Type-2 slowly changing dimensions

The goal is to keep history of changes to the records over time and not just the last record per key. dbt adds dbt_valid_from and dbt_valid_to columns to mark each records to be valid time from and to. A current correct records have dbt_valid_to sets to null.

snapshots live in the snapshot folder. There are two strategies for assessing data changes: * Timestamp: a unique key and updated_at fields is defined at the source model. These columns are used for determining changes * Check: any changes in a set of columns (or all columns) will be picked up as an update.

  • To create snapshots we need a yaml file under the snapshot folder:

    snapshots:
    - name: scd_raw_listings
        relation: source('airbnb', 'listings')
        config:
        unique_key: id
        strategy: timestamp
        updated_at: updated_at
        hard_deletes: invalidate
    

  • the dbt snapshot will create a new table with the columns added for the referenced table.

    00:04:36  1 of 1 START snapshot DEV scd_raw_listings ..................................... [RUN] 
    00:04:40  1 of 1 OK snapshotted DEV.scd_raw_listings ..................................... [SUCCESS 17499 in 3.44s]
    

  • An update to an existing record and a new dbt snapshot will create historical record.

  • Init a project: This command creates some folders to organize work inside the data project (without modifying user's profile).
    uv run dbt init --skip-profile-setup airbnb
    

profile.yaml

  • profile.yaml defines the structure of the project, and keeps information to connect to database.

Work on Models

  • Add Kimball structure as sources, dimensions, facts under the models folder
  • Add SQL materialized view using SELECT .... Do not use INSERT INTO, as it will be added automatically by dbt
  • Validate each new SQL creation: within the folder with the dbt_profile.yaml, to build a view in Snowflake for example

    dbt run
    

    Example of output:

    22:20:56  Found 1 model, 522 macros
    22:20:56  
    22:20:56  Concurrency: 1 threads (target='dev')
    22:20:56  
    22:20:57  1 of 1 START sql view model DEV.src_listings ................................... [RUN]
    22:20:58  1 of 1 OK created sql view model DEV.src_listings .............................. [SUCCESS 1 in 1.17s]
    22:20:59  
    22:20:59  Finished running 1 view model in 0 hours 0 minutes and 2.78 seconds (2.78s).
    22:20:59  
    22:20:59  Completed successfully
    22:20:59  
    22:20:59  Done. PASS=1 WARN=0 ERROR=0 SKIP=0 NO-OP=0 TOTAL=1
    

    and within Snowflake:

  • dbt run creates final sql queries under the target folder. This run command can also apply to a specific table:

    dbt run --select +models/facts/fct_reviews.sql
    

The + in front of the name, specifies to deploy parents tables too.

Tests

  • Two types of tests:

    • Unit Tests
    • Data Tests: run on actual data
  • There are two types of data tests: singular(SQL queries stored in tests) and generic

  • Defining test is by adding a schema.yaml with conditions on table. See example in models folder

  • To run the tests

    dbt text --target duckdb -x
    # -x it to continue even if one test fails
    

  • To debug a test, we can always look at where the dbt created the SQL to run, and execute this SQL in a SQL client, like duckdb cli.

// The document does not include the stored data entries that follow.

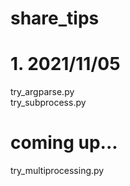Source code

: # share_tips

# 1. 2021/11/05
try_argparse.py\
try_subprocess.py

# coming up...
try_multiprocessing.py
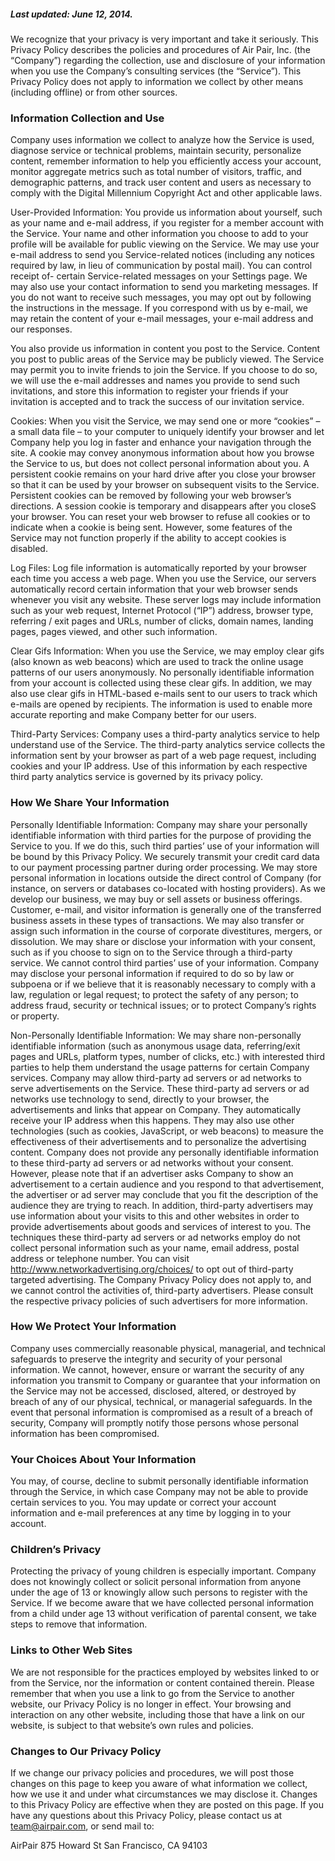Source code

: ##### Last updated: June 12, 2014.

We recognize that your privacy is very important and take it seriously. This Privacy Policy describes the policies and procedures of Air Pair, Inc. (the “Company”) regarding the collection, use and disclosure of your information when you use the Company’s consulting services (the “Service”). This Privacy Policy does not apply to information we collect by other means (including offline) or from other sources.

### Information Collection and Use

Company uses information we collect to analyze how the Service is used, diagnose service or technical problems, maintain security, personalize content, remember information to help you efficiently access your account, monitor aggregate metrics such as total number of visitors, traffic, and demographic patterns, and track user content and users as necessary to comply with the Digital Millennium Copyright Act and other applicable laws.

User-Provided Information: You provide us information about yourself, such as your name and e-mail address, if you register for a member account with the Service. Your name and other information you choose to add to your profile will be available for public viewing on the Service. We may use your e-mail address to send you Service-related notices (including any notices required by law, in lieu of communication by postal mail). You can control receipt of- certain Service-related messages on your Settings page. We may also use your contact information to send you marketing messages. If you do not want to receive such messages, you may opt out by following the instructions in the message. If you correspond with us by e-mail, we may retain the content of your e-mail messages, your e-mail address and our responses.

You also provide us information in content you post to the Service. Content you post to public areas of the Service may be publicly viewed.
The Service may permit you to invite friends to join the Service. If you choose to do so, we will use the e-mail addresses and names you provide to send such invitations, and store this information to register your friends if your invitation is accepted and to track the success of our invitation service.

Cookies: When you visit the Service, we may send one or more “cookies” – a small data file – to your computer to uniquely identify your browser and let Company help you log in faster and enhance your navigation through the site. A cookie may convey anonymous information about how you browse the Service to us, but does not collect personal information about you. A persistent cookie remains on your hard drive after you close your browser so that it can be used by your browser on subsequent visits to the Service. Persistent cookies can be removed by following your web browser’s directions. A session cookie is temporary and disappears after you closeS your browser. You can reset your web browser to refuse all cookies or to indicate when a cookie is being sent. However, some features of the Service may not function properly if the ability to accept cookies is disabled.

Log Files: Log file information is automatically reported by your browser each time you access a web page. When you use the Service, our servers automatically record certain information that your web browser sends whenever you visit any website. These server logs may include information such as your web request, Internet Protocol (“IP”) address, browser type, referring / exit pages and URLs, number of clicks, domain names, landing pages, pages viewed, and other such information.

Clear Gifs Information: When you use the Service, we may employ clear gifs (also known as web beacons) which are used to track the online usage patterns of our users anonymously. No personally identifiable information from your account is collected using these clear gifs. In addition, we may also use clear gifs in HTML-based e-mails sent to our users to track which e-mails are opened by recipients. The information is used to enable more accurate reporting and make Company better for our users.

Third-Party Services: Company uses a third-party analytics service to help understand use of the Service. The third-party analytics service collects the information sent by your browser as part of a web page request, including cookies and your IP address. Use of this information by each respective third party analytics service is governed by its privacy policy.

### How We Share Your Information

Personally Identifiable Information: Company may share your personally identifiable information with third parties for the purpose of providing the Service to you. If we do this, such third parties’ use of your information will be bound by this Privacy Policy. We securely transmit your credit card data to our payment processing partner during order processing. We may store personal information in locations outside the direct control of Company (for instance, on servers or databases co-located with hosting providers).
As we develop our business, we may buy or sell assets or business offerings. Customer, e-mail, and visitor information is generally one of the transferred business assets in these types of transactions. We may also transfer or assign such information in the course of corporate divestitures, mergers, or dissolution.
We may share or disclose your information with your consent, such as if you choose to sign on to the Service through a third-party service. We cannot control third parties’ use of your information.
Company may disclose your personal information if required to do so by law or subpoena or if we believe that it is reasonably necessary to comply with a law, regulation or legal request; to protect the safety of any person; to address fraud, security or technical issues; or to protect Company’s rights or property.

Non-Personally Identifiable Information: We may share non-personally identifiable information (such as anonymous usage data, referring/exit pages and URLs, platform types, number of clicks, etc.) with interested third parties to help them understand the usage patterns for certain Company services.
Company may allow third-party ad servers or ad networks to serve advertisements on the Service. These third-party ad servers or ad networks use technology to send, directly to your browser, the advertisements and links that appear on Company. They automatically receive your IP address when this happens. They may also use other technologies (such as cookies, JavaScript, or web beacons) to measure the effectiveness of their advertisements and to personalize the advertising content. Company does not provide any personally identifiable information to these third-party ad servers or ad networks without your consent. However, please note that if an advertiser asks Company to show an advertisement to a certain audience and you respond to that advertisement, the advertiser or ad server may conclude that you fit the description of the audience they are trying to reach. In addition, third-party advertisers may use information about your visits to this and other websites in order to provide advertisements about goods and services of interest to you. The techniques these third-party ad servers or ad networks employ do not collect personal information such as your name, email address, postal address or telephone number. You can visit http://www.networkadvertising.org/choices/ to opt out of third-party targeted advertising. The Company Privacy Policy does not apply to, and we cannot control the activities of, third-party advertisers. Please consult the respective privacy policies of such advertisers for more information.

### How We Protect Your Information

Company uses commercially reasonable physical, managerial, and technical safeguards to preserve the integrity and security of your personal information. We cannot, however, ensure or warrant the security of any information you transmit to Company or guarantee that your information on the Service may not be accessed, disclosed, altered, or destroyed by breach of any of our physical, technical, or managerial safeguards.
In the event that personal information is compromised as a result of a breach of security, Company will promptly notify those persons whose personal information has been compromised.

### Your Choices About Your Information

You may, of course, decline to submit personally identifiable information through the Service, in which case Company may not be able to provide certain services to you. You may update or correct your account information and e-mail preferences at any time by logging in to your account.

### Children’s Privacy

Protecting the privacy of young children is especially important. Company does not knowingly collect or solicit personal information from anyone under the age of 13 or knowingly allow such persons to register with the Service. If we become aware that we have collected personal information from a child under age 13 without verification of parental consent, we take steps to remove that information.

### Links to Other Web Sites

We are not responsible for the practices employed by websites linked to or from the Service, nor the information or content contained therein. Please remember that when you use a link to go from the Service to another website, our Privacy Policy is no longer in effect. Your browsing and interaction on any other website, including those that have a link on our website, is subject to that website’s own rules and policies.

### Changes to Our Privacy Policy

If we change our privacy policies and procedures, we will post those changes on this page to keep you aware of what information we collect, how we use it and under what circumstances we may disclose it. Changes to this Privacy Policy are effective when they are posted on this page.
If you have any questions about this Privacy Policy, please contact us at team@airpair.com, or send mail to:

AirPair
875 Howard St
San Francisco, CA 94103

  • By setting in the dbt_project.yaml
    data_tests:
      _store_failures: true
    

Then any test failures will be saved in a new schema with table in the datawarehouse.

02:48:41  Failure in test accepted_values_dim_listings_cleansed_room_type__Private_room__Entire_home_apt__Shared_room__Hotelroom (models/schema.yaml)
02:48:41    Got 1 result, configured to fail if != 0
02:48:41  
02:48:41    compiled code at target/compiled/airbnb/models/schema.yaml/accepted_values_dim_listings_c_72f6cd1e8c350657dd7c7e44ed95fd70.sql
02:48:41  
02:48:41    See test failures:
---------------------------------------------------------------------------------------------------------------
select * from "airbnb"."main_dbt_test__audit"."accepted_values_dim_listings_c_72f6cd1e8c350657dd7c7e44ed95fd70"
---------------------------------------------------------------------------------------------------------------
  • See elementary-data.com
  • For unit test, we can define a yaml file at the same level as the SQL under validation. See unit_test.yaml, then run:
    dbt test -s mart_fullmoon_reviews
    
  • Example to validate consistency among the created_at fields of the listings and reviews, we may want to add a singular test under the tests folder in the form of SQL:
    
    

Other Databases

Using dbt with DuckDB

  • Install dbt-duckdb python module: uv add dbt-duckd
  • Import raw data to the Duckdb table or use Airflow to ETL such data. For example in code/dbt/airbnb/, bootstrap the DuckDB raw tables with:
    export DBT_DUCKDB_PATH=./data/airbnb.duckdb
    duckdb "${DBT_DUCKDB_PATH:-./data/airbnb.duckdb}" < scripts/bootstrap_duckdb_raw.sql
    
  • Run dbt against DuckDB:

    cd airbnd
    dbt seed --target duckdb
    dbt run --target duckdb
    dbt test --target duckdb
    

  • Use duckdb query engine to look at the tables: First duckdb ./data/airbnb.duckdb command. See the dot commands

    .open data/airbnd.duckdb
    .databases
    .schema
    .read FILENAME  Read and execute SQL from an external file
    select * from raw.raw_hosts;
    

  • As duckDb can be embedded into Python code, it is possible to load a Pandas dataframe from a table in duckdb.

Using dbt with postgresql

  • Install Kubernetes Postgresql operator, then a postgres cluster and PGadmin webapp. See the minikube/posgresql folder
  • Do port forwarding for both Postgresql server and pgadmin webapp

    kubectl port-forward service/pg-cluster 5432:5432
    kubectl port-forward service/pgadmin-service 8080:80 
    
  • get user, database name , password and URI from the postgresql secrets (see Makefile)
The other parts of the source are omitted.